Hacker Guide/Video Filters
This is the Hacker's Guide for video filters (video filter2, VLC 1.2).
Contents
Location in source tree
The right place for video filter is in the modules/video_filter/ folder.
See modules/video_filter/Modules.am for a list of video filters currently in VLC, and which source files belong to which.
See new module integration for additional help on how to integrate a new module in the build-system.
Individual filter docs
Some filters may have their own Hacker's Guide sections.
Currently, the deinterlace filter has both a Hacker's Guide section and user documentation with some useful technical information.
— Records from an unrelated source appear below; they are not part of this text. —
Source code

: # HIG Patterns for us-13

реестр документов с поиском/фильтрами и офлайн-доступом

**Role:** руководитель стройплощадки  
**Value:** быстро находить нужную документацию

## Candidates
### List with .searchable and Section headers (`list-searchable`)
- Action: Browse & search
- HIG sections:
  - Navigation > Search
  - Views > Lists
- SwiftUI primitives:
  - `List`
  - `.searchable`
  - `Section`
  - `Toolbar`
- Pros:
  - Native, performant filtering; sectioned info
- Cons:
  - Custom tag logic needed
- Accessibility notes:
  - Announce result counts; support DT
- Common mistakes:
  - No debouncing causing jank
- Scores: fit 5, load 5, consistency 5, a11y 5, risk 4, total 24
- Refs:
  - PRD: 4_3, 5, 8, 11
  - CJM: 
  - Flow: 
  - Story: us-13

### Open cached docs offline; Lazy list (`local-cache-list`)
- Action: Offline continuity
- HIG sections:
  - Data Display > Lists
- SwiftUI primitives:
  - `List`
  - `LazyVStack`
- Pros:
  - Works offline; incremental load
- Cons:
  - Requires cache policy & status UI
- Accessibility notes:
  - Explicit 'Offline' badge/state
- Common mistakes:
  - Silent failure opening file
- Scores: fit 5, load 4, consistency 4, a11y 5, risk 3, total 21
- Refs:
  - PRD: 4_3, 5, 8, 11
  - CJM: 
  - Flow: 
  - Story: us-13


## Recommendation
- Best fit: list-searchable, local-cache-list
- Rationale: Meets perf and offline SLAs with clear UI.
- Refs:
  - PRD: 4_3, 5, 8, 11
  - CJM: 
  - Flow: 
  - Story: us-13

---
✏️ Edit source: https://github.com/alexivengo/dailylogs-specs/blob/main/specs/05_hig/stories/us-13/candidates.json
Programming conventions and tips
VLC video filters are usually written in C99, like the rest of VLC. The AtmoLight plugin uses C++, though.
The usual stuff holds here too:
- Use assert() for checking conditions that, in presence of no bugs, always hold.
- Don't use assert() for checking stuff that may fail at runtime. Handle errors gracefully.
- Keep your code readable. Make private functions when it simplifies things.
- Prefer 80 characters per line at maximum, if possible.
Particularly for video filters: keep in mind that this is low-level stuff and needs to be fast.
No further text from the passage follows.